Master Joshu said to his monks, “If you remain in this monastery, practise zazen assiduously for five years, for ten years – even although you say nothing, nobody can say that you are without expression.”

In Buddhism, what do we mean by ‘expression’? 

The earliest forms of written language, rather depressingly, are not epics or magical stories. They’re lists, usually lists of possessions. Inventories. They’re testament to a tendency which has increased since the invention of writing: to control, to regard ourselves as separate from the world, and the world and all its parts are objects for our manipulation, ownership and control.

That’s not the case for all language. Oral language is very related to singing. And indeed the earliest versions of many of the Buddhist texts, the Lotus Sutra for example, are in verse form. So people said  or sang it rather than read it.

Singing, obviously, is very different from writing. It’s specific to the person and the moment. In the moment of singing, the person is part of the fabric of Great Being. So, as it were, the Universe is singing that person.
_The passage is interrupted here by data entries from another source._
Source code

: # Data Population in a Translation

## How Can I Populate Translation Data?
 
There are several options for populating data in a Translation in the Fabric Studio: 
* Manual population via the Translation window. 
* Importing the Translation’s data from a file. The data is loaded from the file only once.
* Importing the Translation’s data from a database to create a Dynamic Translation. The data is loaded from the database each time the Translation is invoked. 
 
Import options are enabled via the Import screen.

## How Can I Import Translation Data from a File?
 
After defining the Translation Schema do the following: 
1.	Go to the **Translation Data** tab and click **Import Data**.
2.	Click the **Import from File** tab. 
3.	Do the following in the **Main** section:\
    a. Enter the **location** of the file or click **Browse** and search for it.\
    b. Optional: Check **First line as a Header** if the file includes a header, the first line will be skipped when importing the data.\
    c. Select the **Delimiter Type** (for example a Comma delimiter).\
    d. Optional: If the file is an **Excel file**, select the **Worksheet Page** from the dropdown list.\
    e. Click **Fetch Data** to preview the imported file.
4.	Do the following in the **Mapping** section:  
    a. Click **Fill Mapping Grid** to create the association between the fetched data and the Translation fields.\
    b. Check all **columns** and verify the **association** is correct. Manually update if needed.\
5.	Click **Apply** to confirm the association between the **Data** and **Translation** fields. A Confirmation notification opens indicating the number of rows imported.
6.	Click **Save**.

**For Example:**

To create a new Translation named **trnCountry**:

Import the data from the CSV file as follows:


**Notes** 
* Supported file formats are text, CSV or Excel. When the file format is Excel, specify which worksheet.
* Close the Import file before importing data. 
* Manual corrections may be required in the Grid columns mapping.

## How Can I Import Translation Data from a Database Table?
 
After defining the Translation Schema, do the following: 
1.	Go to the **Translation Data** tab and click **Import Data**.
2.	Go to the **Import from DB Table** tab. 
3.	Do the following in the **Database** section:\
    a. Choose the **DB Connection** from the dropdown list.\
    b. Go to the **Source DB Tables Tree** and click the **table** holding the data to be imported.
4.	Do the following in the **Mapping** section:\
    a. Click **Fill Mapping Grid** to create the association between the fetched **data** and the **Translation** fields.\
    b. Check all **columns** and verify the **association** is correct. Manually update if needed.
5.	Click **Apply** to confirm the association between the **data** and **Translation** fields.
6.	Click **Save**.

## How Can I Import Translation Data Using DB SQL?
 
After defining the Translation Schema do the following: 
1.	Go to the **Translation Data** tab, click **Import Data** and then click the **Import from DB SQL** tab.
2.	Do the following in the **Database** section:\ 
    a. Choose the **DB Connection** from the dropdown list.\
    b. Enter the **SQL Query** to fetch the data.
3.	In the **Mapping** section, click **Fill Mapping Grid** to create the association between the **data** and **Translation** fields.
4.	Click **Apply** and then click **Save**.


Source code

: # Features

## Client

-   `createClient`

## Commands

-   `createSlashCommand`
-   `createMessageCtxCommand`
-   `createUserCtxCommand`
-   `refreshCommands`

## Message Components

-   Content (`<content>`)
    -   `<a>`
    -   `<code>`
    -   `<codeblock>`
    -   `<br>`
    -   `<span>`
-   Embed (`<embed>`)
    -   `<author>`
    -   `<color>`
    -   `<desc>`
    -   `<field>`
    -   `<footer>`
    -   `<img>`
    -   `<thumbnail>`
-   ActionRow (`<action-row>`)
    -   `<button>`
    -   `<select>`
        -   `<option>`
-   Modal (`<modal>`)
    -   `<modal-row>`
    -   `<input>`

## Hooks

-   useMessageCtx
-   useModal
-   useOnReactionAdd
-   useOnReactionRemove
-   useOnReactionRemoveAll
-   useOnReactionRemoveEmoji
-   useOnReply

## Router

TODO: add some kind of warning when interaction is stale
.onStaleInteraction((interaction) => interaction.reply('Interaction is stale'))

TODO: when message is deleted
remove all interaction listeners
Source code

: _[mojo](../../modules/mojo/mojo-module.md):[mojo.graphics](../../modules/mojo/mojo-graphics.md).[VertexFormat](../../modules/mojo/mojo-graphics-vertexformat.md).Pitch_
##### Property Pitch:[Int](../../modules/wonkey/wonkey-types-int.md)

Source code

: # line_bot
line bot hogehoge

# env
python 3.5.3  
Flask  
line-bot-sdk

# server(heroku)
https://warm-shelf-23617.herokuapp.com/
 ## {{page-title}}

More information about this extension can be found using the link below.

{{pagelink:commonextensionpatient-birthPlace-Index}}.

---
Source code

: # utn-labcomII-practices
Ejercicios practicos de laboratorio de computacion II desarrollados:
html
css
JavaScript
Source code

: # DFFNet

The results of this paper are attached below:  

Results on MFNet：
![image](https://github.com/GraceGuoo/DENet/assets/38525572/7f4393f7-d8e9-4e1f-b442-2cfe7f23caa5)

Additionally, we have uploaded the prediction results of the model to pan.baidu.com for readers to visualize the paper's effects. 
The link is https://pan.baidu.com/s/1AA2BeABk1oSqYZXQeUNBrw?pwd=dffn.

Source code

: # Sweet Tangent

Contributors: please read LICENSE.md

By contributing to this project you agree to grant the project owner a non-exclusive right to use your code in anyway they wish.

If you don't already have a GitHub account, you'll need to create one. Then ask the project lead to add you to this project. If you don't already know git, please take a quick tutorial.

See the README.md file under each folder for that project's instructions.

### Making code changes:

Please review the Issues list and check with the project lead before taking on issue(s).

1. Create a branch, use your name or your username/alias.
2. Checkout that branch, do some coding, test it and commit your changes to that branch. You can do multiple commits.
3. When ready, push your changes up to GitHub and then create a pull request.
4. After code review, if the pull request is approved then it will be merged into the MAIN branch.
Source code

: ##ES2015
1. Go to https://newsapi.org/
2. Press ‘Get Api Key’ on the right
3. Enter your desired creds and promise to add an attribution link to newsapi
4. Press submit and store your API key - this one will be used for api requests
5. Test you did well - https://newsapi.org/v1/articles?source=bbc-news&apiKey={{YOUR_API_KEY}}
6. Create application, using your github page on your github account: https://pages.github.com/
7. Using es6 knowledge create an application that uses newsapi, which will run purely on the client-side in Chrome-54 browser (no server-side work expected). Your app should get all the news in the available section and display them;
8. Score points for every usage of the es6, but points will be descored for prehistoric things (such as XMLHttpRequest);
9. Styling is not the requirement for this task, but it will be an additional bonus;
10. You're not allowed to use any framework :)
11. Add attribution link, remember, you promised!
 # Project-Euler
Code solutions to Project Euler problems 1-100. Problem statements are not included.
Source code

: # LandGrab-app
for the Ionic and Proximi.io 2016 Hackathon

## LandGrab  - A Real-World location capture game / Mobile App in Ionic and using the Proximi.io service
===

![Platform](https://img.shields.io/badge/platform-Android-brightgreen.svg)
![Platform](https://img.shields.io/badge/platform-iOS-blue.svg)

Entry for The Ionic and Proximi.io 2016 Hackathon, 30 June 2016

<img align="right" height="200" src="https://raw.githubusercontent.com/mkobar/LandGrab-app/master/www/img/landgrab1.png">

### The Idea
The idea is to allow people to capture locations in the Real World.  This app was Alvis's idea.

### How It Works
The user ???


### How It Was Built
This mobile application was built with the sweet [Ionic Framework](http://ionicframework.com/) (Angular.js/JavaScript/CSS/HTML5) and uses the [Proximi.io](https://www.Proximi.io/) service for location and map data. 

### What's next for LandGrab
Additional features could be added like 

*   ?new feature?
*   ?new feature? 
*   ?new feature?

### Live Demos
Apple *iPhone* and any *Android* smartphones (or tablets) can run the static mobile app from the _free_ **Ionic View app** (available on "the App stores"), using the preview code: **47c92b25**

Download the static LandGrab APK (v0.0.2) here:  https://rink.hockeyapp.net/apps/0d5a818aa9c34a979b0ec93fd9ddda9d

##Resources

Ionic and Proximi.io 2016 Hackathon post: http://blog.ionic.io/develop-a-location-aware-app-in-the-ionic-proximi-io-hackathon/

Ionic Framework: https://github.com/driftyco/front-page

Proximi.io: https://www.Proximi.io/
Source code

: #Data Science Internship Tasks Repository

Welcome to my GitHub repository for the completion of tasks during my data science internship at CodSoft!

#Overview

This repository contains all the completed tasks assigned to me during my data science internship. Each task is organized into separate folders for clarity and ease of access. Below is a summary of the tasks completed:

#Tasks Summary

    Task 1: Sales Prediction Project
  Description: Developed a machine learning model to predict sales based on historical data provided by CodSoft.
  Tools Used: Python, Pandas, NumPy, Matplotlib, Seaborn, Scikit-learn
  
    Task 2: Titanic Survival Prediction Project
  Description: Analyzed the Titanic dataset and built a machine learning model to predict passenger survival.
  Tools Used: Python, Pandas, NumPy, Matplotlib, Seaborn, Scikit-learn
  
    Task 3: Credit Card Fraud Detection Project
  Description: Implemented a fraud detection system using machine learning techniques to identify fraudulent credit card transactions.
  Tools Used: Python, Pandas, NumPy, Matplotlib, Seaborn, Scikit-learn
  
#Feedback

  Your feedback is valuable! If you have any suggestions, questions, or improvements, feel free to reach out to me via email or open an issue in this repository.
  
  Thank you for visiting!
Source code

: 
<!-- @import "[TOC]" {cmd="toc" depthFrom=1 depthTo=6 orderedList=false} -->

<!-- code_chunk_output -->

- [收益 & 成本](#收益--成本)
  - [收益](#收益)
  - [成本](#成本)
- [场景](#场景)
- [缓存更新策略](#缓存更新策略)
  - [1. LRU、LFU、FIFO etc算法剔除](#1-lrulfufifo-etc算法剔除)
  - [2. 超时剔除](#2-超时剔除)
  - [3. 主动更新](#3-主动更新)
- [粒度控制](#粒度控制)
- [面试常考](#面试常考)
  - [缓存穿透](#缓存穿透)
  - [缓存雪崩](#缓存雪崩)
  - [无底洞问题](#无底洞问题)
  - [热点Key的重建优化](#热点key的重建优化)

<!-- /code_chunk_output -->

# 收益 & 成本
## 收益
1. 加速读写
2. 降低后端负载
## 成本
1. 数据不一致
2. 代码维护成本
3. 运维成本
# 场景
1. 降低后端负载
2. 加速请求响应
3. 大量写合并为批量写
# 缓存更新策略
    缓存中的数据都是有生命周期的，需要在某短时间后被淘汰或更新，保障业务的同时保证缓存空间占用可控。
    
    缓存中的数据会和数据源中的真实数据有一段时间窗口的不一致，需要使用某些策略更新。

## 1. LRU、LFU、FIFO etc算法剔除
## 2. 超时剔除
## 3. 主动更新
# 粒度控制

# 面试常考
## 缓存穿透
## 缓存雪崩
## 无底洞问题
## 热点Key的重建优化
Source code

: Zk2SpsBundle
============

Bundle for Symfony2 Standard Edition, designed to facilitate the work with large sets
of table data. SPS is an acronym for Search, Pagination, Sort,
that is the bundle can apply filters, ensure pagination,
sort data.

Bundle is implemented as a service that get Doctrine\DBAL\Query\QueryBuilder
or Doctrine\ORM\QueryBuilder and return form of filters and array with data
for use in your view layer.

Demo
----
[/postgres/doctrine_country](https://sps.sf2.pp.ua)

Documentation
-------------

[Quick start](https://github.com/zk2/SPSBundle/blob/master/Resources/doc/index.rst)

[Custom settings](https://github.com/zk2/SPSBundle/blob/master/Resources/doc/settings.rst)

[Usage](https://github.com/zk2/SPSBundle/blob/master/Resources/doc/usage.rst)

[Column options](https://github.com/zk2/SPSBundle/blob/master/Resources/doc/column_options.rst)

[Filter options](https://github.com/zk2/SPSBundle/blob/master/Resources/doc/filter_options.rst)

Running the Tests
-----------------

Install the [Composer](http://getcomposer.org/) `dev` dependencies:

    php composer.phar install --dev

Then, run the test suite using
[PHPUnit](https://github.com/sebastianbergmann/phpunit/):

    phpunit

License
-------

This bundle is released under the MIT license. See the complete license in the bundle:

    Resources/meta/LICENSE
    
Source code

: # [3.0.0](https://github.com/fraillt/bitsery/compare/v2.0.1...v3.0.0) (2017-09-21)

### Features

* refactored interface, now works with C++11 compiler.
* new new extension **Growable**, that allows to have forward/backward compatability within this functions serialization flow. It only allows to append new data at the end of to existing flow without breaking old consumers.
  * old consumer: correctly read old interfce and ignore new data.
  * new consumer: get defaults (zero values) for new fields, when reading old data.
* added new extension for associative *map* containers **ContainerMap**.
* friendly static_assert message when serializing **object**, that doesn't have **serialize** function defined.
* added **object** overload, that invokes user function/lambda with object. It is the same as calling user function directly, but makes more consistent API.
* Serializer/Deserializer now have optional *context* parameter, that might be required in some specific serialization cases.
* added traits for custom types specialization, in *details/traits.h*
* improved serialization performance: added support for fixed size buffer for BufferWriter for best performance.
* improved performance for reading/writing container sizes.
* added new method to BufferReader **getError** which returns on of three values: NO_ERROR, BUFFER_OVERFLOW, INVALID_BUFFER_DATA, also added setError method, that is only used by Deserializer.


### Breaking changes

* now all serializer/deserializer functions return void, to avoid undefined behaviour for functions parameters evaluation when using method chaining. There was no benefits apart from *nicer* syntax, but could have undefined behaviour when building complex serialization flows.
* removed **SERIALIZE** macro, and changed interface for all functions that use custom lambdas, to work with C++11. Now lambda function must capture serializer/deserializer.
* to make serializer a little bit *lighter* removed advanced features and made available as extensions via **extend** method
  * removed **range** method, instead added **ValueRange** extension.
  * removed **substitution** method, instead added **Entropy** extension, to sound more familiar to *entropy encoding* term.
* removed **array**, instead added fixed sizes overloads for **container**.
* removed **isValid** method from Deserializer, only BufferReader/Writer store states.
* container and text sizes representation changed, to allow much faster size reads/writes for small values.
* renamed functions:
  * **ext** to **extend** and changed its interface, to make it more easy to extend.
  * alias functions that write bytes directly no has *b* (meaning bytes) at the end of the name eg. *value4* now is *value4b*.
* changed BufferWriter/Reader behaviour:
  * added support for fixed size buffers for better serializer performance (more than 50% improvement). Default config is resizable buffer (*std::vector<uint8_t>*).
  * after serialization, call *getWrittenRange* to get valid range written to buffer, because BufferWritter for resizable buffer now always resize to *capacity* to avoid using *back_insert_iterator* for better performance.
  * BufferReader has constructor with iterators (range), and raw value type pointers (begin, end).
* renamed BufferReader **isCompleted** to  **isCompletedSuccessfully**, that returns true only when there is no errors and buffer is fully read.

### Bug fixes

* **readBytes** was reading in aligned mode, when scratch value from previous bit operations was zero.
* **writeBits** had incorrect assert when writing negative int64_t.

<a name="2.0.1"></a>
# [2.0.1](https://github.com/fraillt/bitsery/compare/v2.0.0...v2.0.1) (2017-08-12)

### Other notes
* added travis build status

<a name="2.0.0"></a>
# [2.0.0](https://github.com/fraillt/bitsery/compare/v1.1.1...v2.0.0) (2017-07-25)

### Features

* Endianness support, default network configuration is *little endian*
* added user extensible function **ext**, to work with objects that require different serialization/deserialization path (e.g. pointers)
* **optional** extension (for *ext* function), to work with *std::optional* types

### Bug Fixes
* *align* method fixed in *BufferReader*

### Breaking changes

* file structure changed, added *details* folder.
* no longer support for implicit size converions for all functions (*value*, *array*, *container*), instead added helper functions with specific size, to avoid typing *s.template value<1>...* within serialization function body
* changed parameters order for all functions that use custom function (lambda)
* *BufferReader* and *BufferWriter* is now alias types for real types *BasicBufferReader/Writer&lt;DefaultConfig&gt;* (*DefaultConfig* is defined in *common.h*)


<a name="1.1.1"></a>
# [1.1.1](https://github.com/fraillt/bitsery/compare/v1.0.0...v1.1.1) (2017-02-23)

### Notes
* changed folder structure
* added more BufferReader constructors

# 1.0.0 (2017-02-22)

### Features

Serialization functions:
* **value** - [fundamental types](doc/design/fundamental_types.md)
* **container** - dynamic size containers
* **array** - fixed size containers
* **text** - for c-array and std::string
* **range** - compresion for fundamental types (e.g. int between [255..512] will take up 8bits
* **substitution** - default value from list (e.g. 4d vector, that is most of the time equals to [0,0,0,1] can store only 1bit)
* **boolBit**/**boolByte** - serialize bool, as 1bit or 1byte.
Our zazen is like this. Sometimes the Universe is singing us in the form of a black ocean. Sometimes in the form of an open sky. Sometimes in the form of a great fire. Sometimes in the form of a tree, or a mountain. Sometimes in the form of pain and loss. Sometimes in the form of dignity and love.

Sometimes when we are walking along we hear birdsong. It’s very piercing – it fills the air. We look up and imagine that the tree is full of birds. But in fact there’s only one bird, a little bird, perched high up the tree. 

The little bird is able to sing so clearly because it’s unconstrained by the catarrh of the self.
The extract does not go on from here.